Mr. David L. Emmons of the Orlando Division received the Inventor of the Year Award in 1968 from The Martin Company for inventions relating to the Pershing missile, RADA communications system, and the Area Correlator Program.
LISTEN (19:02) as Mr. Emmons discusses the invention in this excerpt from an oral history interview on February 27, 2015.
And during that time I got an assignment to build a computer simulator because the test equipment was going to be operated by a computer eventually. But there was no available computer for another couple of years so I got the job of designing and building a computer simulator to simulate all the functions of the computer. And my first patent was a digital comparator for that computer simulator.
Interesting, I think interesting, I got a couple of reviews from a guy from Huntsville, that was a big blue eyed square head blond German guy named Wernher von Braun. He actually was the original inventor of the automatic test equipment called ATA and UTA in today's technology.
Today, if a helicopter has problems, they don't shut it down completely they run out and change boxes. You know, electronic boxes in a helicopter and put it back online real quick. Those boxes are called LRU's, Line Replaceable Units. And the guy that actually invented that, a guy when he worked for Hitler, was Wernher von Braun. When they were launching missiles at England, they were having problems, you know, their electronics and stuff. Electronics was very primitive in those days. They didn't want to shut down a whole missile so the idea was that you could have all the electronics in these little boxes and just go out and change one of those boxes and off you go. And von Braun was a very interesting guy. He listened carefully and made good suggestions. He wasn't bashful. He didn't pull any punches. If he thought you were doing something wrong he would say so. And if he liked what you were doing he would tell you that....
Patent documents courtesy of the David L. Emmons Archives.
Digital Communications Clock Synchronizer for Responding to Pulses of Predetermined Width and Further Predictable Pulses of Sufficient Energy Level During Particular Interval, Invented by David L. Emmons, Orlando, Martin Marietta Corporation.

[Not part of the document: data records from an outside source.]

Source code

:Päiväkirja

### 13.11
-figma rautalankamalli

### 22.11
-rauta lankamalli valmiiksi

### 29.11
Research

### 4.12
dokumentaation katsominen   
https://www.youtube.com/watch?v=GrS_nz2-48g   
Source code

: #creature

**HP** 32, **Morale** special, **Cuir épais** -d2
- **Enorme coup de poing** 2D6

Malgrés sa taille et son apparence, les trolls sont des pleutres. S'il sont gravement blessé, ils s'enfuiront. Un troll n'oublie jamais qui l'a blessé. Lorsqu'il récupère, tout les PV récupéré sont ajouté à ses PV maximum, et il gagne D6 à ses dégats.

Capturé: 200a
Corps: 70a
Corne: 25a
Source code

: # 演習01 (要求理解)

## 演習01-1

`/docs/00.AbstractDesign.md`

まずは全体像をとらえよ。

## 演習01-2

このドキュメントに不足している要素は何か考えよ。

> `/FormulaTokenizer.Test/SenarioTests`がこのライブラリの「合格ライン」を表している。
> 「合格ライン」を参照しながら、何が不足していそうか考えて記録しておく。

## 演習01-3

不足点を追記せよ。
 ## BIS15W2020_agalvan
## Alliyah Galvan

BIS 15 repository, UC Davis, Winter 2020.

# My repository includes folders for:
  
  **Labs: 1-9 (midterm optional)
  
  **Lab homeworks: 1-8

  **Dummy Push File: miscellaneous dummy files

Filed March 7, 1969.
Background from March 8, 1968: During 1965, in the RADA Phase I development, a requirement for a special digital bit synchronizer existed. Such a system was invented and a patent application is now in process. This synchronizer is still considered a key element in the RADA supervisory system. The anticipated value of the RADA system to the Martin Marietta Corporation is in excess of $500, 000, 000 (five hundred million).
United States Patent Office 3,566.280 Patented Feb. 23, 1971. READ Patent.
Mr. David L. Emmons of the Orlando Division received the Inventor of the Year Award in 1968 from The Martin Company for inventions relating to the Pershing missile, RADA communications system, and the Area Correlator Program.
LISTEN (19:02) as Mr. Emmons discusses the invention in this excerpt from an oral history interview on February 27, 2015.
After we were through with Thin Films I was transferred to RADA, the early RADA program which stood for Random Access Discreet Address Communications.
VIEW
Martin Company poster for RADA: Random Access Discrete Address, circa 1950s.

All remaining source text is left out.